[Records to process — start]

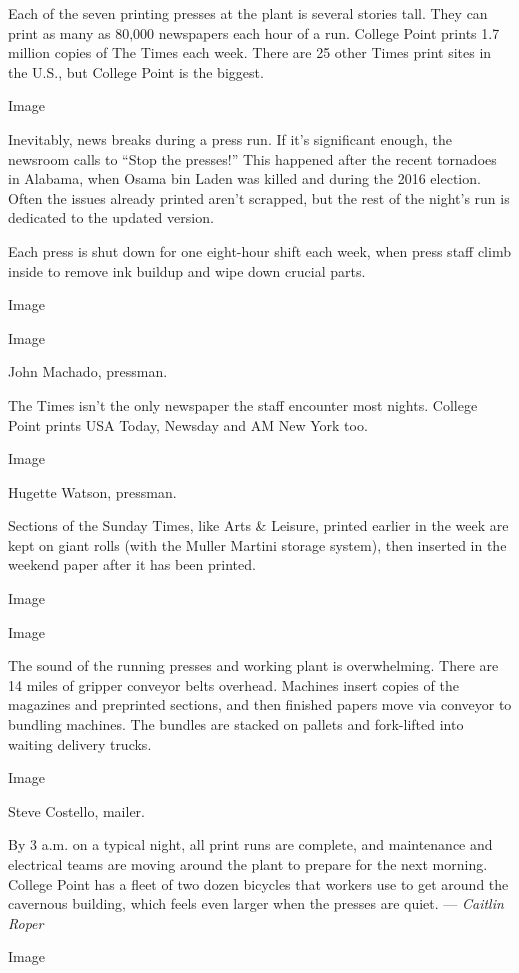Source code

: Each of the seven printing presses at the plant is several stories tall.
They can print as many as 80,000 newspapers each hour of a run. College
Point prints 1.7 million copies of The Times each week. There are 25
other Times print sites in the U.S., but College Point is the biggest.

Image

Inevitably, news breaks during a press run. If it's significant enough,
the newsroom calls to ``Stop the presses!'' This happened after the
recent tornadoes in Alabama, when Osama bin Laden was killed and during
the 2016 election. Often the issues already printed aren't scrapped, but
the rest of the night's run is dedicated to the updated version.

Each press is shut down for one eight-hour shift each week, when press
staff climb inside to remove ink buildup and wipe down crucial parts.

Image

Image

John Machado, pressman.

The Times isn't the only newspaper the staff encounter most nights.
College Point prints USA Today, Newsday and AM New York too.

Image

Hugette Watson, pressman.

Sections of the Sunday Times, like Arts \& Leisure, printed earlier in
the week are kept on giant rolls (with the Muller Martini storage
system), then inserted in the weekend paper after it has been printed.

Image

Image

The sound of the running presses and working plant is overwhelming.
There are 14 miles of gripper conveyor belts overhead. Machines insert
copies of the magazines and preprinted sections, and then finished
papers move via conveyor to bundling machines. The bundles are stacked
on pallets and fork-lifted into waiting delivery trucks.

Image

Steve Costello, mailer.

By 3 a.m. on a typical night, all print runs are complete, and
maintenance and electrical teams are moving around the plant to prepare
for the next morning. College Point has a fleet of two dozen bicycles
that workers use to get around the cavernous building, which feels even
larger when the presses are quiet. --- \emph{Caitlin Roper}

Image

[Records to process — finish]

- [Work task]: Set down nothing but the lines from the one containing "Sections of the" through the final line above, exactly as written.

- [Result of this exercise]:
Sections of the Sunday Times, like Arts \& Leisure, printed earlier in
the week are kept on giant rolls (with the Muller Martini storage
system), then inserted in the weekend paper after it has been printed.

Image

Image

The sound of the running presses and working plant is overwhelming.
There are 14 miles of gripper conveyor belts overhead. Machines insert
copies of the magazines and preprinted sections, and then finished
papers move via conveyor to bundling machines. The bundles are stacked
on pallets and fork-lifted into waiting delivery trucks.

Image

Steve Costello, mailer.

By 3 a.m. on a typical night, all print runs are complete, and
maintenance and electrical teams are moving around the plant to prepare
for the next morning. College Point has a fleet of two dozen bicycles
that workers use to get around the cavernous building, which feels even
larger when the presses are quiet. --- \emph{Caitlin Roper}

Image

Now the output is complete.